Komenda Powiatowa Policji w Sandomierzu nie chce prowadzić postępowania związanego z potrąceniem przez starostę Marcina Piwnika dwóch mężczyzn na przejściu dla pieszych. – W związku z tym szef miejscowej jednostki wystąpił do Komendanta Wojewódzkiego Policji o przekazanie tej sprawy innej komendzie – informuje Damian Janus z Komendy Wojewódzkiej Policji W Kielcach.
Jak tłumaczy, chodzi o zachowanie transparentności. W tej sprawie nikt nie ma postawionych zarzutów. Decyzja komendanta o tym, kto wyjaśni przebieg zdarzenia powinna zapaść w najbliższym czasie.
Do zdarzenia doszło w ostatnią sobotę, przed godziną 18:00. W rejonie przejścia dla pieszych, 38-letni kierowca potrącił dwie osoby, które zostały zabrane do szpitala. Z ustaleń śledczych wynika, że kierowca pojazdu był trzeźwy. Nie był także pod wpływem narkotyków.
Kwestią sporną jest to, czy jeden z pokrzywdzonych poddał się badaniu alkomatem czy nie. Funkcjonariusze twierdzą, że odmówił on podejścia do kontroli stanu trzeźwości.
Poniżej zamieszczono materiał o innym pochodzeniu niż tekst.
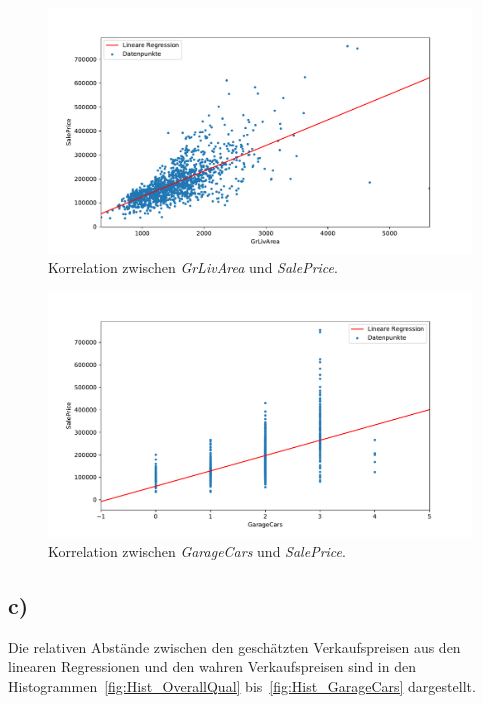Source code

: \documentclass[a4paper, 11pt]{article}
\begin{document}
\begin{figure}
    \centering
    \includegraphics[width=\textwidth]{../A28abc/Scatter_GrLivArea.pdf}
    \caption{Korrelation zwischen \textit{GrLivArea} und \textit{SalePrice}.}
    \label{fig:Scatter_GrLivArea}
\end{figure}
\begin{figure}
    \centering
    \includegraphics[width=\textwidth]{../A28abc/Scatter_GarageCars.pdf}
    \caption{Korrelation zwischen \textit{GarageCars} und \textit{SalePrice}.}
    \label{fig:Scatter_GarageCars}
\end{figure}
\FloatBarrier

\subsection{c)}
Die relativen Abstände zwischen den geschätzten Verkaufspreisen aus den
linearen Regressionen und den wahren Verkaufspreisen sind in den
Histogrammen~\ref{fig:Hist_OverallQual} bis~\ref{fig:Hist_GarageCars}
dargestellt.
\end{document}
Poszkodowany mężczyzna, który skontaktował się z naszą redakcją mówi z kolei, że 4-krotnie próbował „dmuchnąć” do urządzenia, jednak ze względu na stan zdrowia ta czynność nie powiodła się. Po komentarzu policjantów, mężczyzna odmówił dalszych czynności i zaproponował badanie krwi. Do tego jednak nie doszło. Jak wynika z ustaleń, drugi pokrzywdzony był trzeźwy.
W poniedziałek starosta sandomierski tłumaczył Radiu Kielce, że nie wie jak do doszło do wypadku i w jego opinii, przyczyną była chwila nieuwagi.